Peter Wong

Peter Wong
Suggesting the space beyond
Associate Professor of Architecture

Peter Wong has been a professor at UNC Charlotte for more than 30 years. In that time, he has watched the field of architecture itself grow and expand, as well as the UNC Charlotte School of Architecture.

“Practice has influenced architectural education, but it's also come about through the change in technology, such as digital and computational technologies,” he says. “In all fields, technology has altered the practice of major professions.”

Architects use these technologies to find new ways to better inform design decisions. Wong’s current research is a case in point. Using eye-tracking technology, he studies the way we perceive and respond to space.

In his research, Wong is particularly interested in the way people look at indeterminate scenes, where there may be an edge or opening in the space that makes a participant’s eye wander outside the actual range of space. It may be a window or a wall that gives us the impression that space continues beyond the visual field of the scene. Whether looking at pictures of rooms or actual rooms, the hypothesis is that people will look at the scene longer if there are architectural features that project out of the room, anticipating the next space.

Wong sees an opportunity for this research in addressing affordable housing challenges. Affordable housing is a big issue across the country, especially in denser cities such as Chicago, Boston, New York, and even Charlotte. One way to make housing affordable is to make it more compact.

“How do you create affordable places for people that might be smaller and not typical but still have the feeling that it is big? Is there a way to psychologically relieve people from small spaces by these implied spaces that give the impression of a virtual largeness or expansiveness?”

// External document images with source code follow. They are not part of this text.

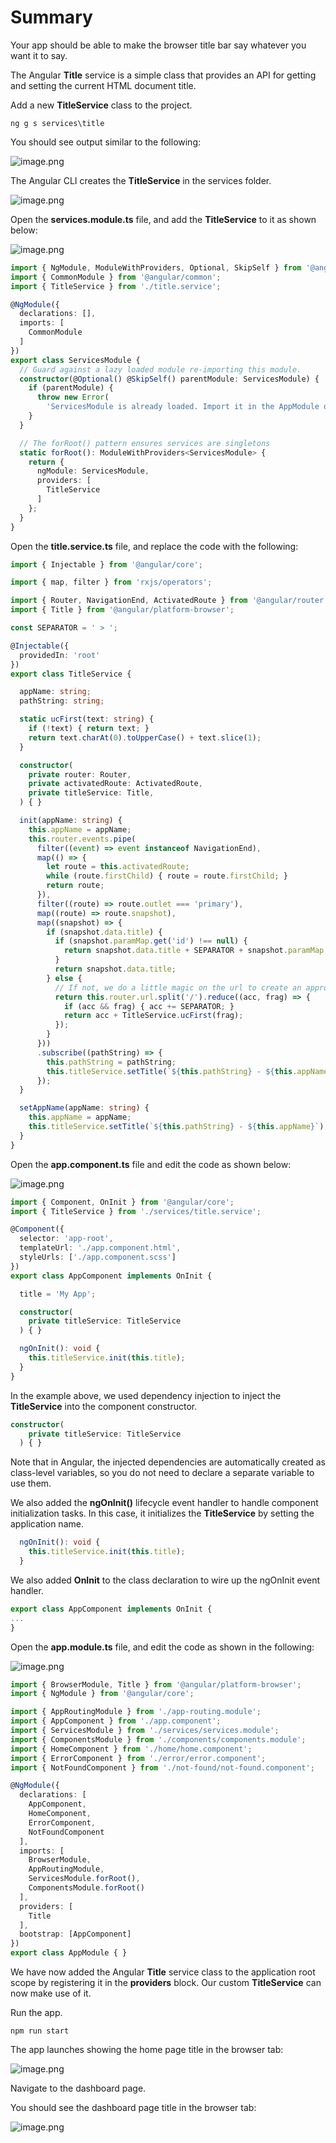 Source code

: # Summary 

Your app should be able to make the browser title bar say whatever you want it to say. 

The Angular **Title** service is a simple class that provides an API for getting and setting the current HTML document title.

Add a new **TitleService** class to the project.

```
ng g s services\title
```

You should see output similar to the following:

![image.png](/.attachments/image-f6cd4be6-84d0-4e89-94a6-de896b4a808c.png)

The Angular CLI creates the **TitleService** in the services folder.

![image.png](/.attachments/image-eb0c966f-1f52-458e-b3fc-3896645c675c.png)

Open the **services.module.ts** file, and add the **TitleService** to it as shown below:

![image.png](/.attachments/image-04b2d93f-1ba5-4756-a5ec-6051b9cb556c.png)

``` typescript
import { NgModule, ModuleWithProviders, Optional, SkipSelf } from '@angular/core';
import { CommonModule } from '@angular/common';
import { TitleService } from './title.service';

@NgModule({
  declarations: [],
  imports: [
    CommonModule
  ]
})
export class ServicesModule {
  // Guard against a lazy loaded module re-importing this module.
  constructor(@Optional() @SkipSelf() parentModule: ServicesModule) {
    if (parentModule) {
      throw new Error(
        'ServicesModule is already loaded. Import it in the AppModule only');
    }
  }

  // The forRoot() pattern ensures services are singletons
  static forRoot(): ModuleWithProviders<ServicesModule> {
    return {
      ngModule: ServicesModule,
      providers: [
        TitleService
      ]
    };
  }
}
```

Open the **title.service.ts** file, and replace the code with the following:

``` typescript
import { Injectable } from '@angular/core';

import { map, filter } from 'rxjs/operators';

import { Router, NavigationEnd, ActivatedRoute } from '@angular/router';
import { Title } from '@angular/platform-browser';

const SEPARATOR = ' > ';

@Injectable({
  providedIn: 'root'
})
export class TitleService {

  appName: string;
  pathString: string;

  static ucFirst(text: string) {
    if (!text) { return text; }
    return text.charAt(0).toUpperCase() + text.slice(1);
  }

  constructor(
    private router: Router,
    private activatedRoute: ActivatedRoute,
    private titleService: Title,
  ) { }

  init(appName: string) {
    this.appName = appName;
    this.router.events.pipe(
      filter((event) => event instanceof NavigationEnd),
      map(() => {
        let route = this.activatedRoute;
        while (route.firstChild) { route = route.firstChild; }
        return route;
      }),
      filter((route) => route.outlet === 'primary'),
      map((route) => route.snapshot),
      map((snapshot) => {
        if (snapshot.data.title) {
          if (snapshot.paramMap.get('id') !== null) {
            return snapshot.data.title + SEPARATOR + snapshot.paramMap.get('id');
          }
          return snapshot.data.title;
        } else {
          // If not, we do a little magic on the url to create an approximation
          return this.router.url.split('/').reduce((acc, frag) => {
            if (acc && frag) { acc += SEPARATOR; }
            return acc + TitleService.ucFirst(frag);
          });
        }
      }))
      .subscribe((pathString) => {
        this.pathString = pathString;
        this.titleService.setTitle(`${this.pathString} - ${this.appName}`);
      });
  }

  setAppName(appName: string) {
    this.appName = appName;
    this.titleService.setTitle(`${this.pathString} - ${this.appName}`);
  }
}
```

Open the **app.component.ts** file and edit the code as shown below:

![image.png](/.attachments/image-f905d468-e240-448b-bb44-eeba9e4cc57e.png)

``` typescript
import { Component, OnInit } from '@angular/core';
import { TitleService } from './services/title.service';

@Component({
  selector: 'app-root',
  templateUrl: './app.component.html',
  styleUrls: ['./app.component.scss']
})
export class AppComponent implements OnInit {

  title = 'My App';

  constructor(
    private titleService: TitleService
  ) { }

  ngOnInit(): void {
    this.titleService.init(this.title);
  }
}
```

In the example above, we used dependency injection to inject the **TitleService** into the component constructor.

``` typescript
constructor(
    private titleService: TitleService
  ) { }
```

Note that in Angular, the injected dependencies are automatically created as class-level variables, so you do not need to declare a separate variable to use them.

We also added the **ngOnInit()** lifecycle event handler to handle component initialization tasks. In this case, it initializes the **TitleService** by setting the application name.

``` typescript
  ngOnInit(): void {
    this.titleService.init(this.title);
  }
```

We also added **OnInit** to the class declaration to wire up the ngOnInit event handler.

``` typescript
export class AppComponent implements OnInit {
...
}
```

Open the **app.module.ts** file, and edit the code as shown in the following:

![image.png](/.attachments/image-482a2470-4177-4125-a977-988741a36385.png)

``` typescript
import { BrowserModule, Title } from '@angular/platform-browser';
import { NgModule } from '@angular/core';

import { AppRoutingModule } from './app-routing.module';
import { AppComponent } from './app.component';
import { ServicesModule } from './services/services.module';
import { ComponentsModule } from './components/components.module';
import { HomeComponent } from './home/home.component';
import { ErrorComponent } from './error/error.component';
import { NotFoundComponent } from './not-found/not-found.component';

@NgModule({
  declarations: [
    AppComponent,
    HomeComponent,
    ErrorComponent,
    NotFoundComponent
  ],
  imports: [
    BrowserModule,
    AppRoutingModule,
    ServicesModule.forRoot(),
    ComponentsModule.forRoot()
  ],
  providers: [
    Title
  ],
  bootstrap: [AppComponent]
})
export class AppModule { }
```

We have now added the Angular **Title** service class to the application root scope by registering it in the **providers** block. Our custom **TitleService** can now make use of it.

Run the app.

```
npm run start
```

The app launches showing the home page title in the browser tab:

![image.png](/.attachments/image-c40f340c-08d9-4802-b75e-a8348ea5d957.png)

Navigate to the dashboard page.

You should see the dashboard page title in the browser tab:

![image.png](/.attachments/image-0b2f7769-4892-4fab-a754-5c5f7ca3e97b.png)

In addition, Wong is interested in grassroots research that goes into communities to hear directly from residents affected by housing costs and gentrification. Recently, he participated in Associate Professor of Architecture and Urban Design Nadia Anderson’s in workshop in West Charlotte to get input from people who live in Charlotte’s rapidly changing Ashley Park neighborhood. The challenge, he says, is “to balance the need for a community to offer amenities to the neighbors that are there, without them being displaced, and the economic demands for development.”

With Chris Jarrett, the director of the School of Architecture, Wong created designLAB, a research center in the School of Architecture, in 2015. Working with undergraduate and graduate research assistants they address professional and theoretical architecture issues, generating design ideas through speculative projects for competitions. DesignLAB has completed nearly 20 projects and won several awards, including an Honorable Mention in the 2019 Timber in the City: Urban Habitats Competition presented by the Association of Collegiate Schools of Architecture (ACSA), third place in the 2018 ACSA/AISC Steel Design Student Competition, and second place in the 2017 New York City Affordable Housing Competition.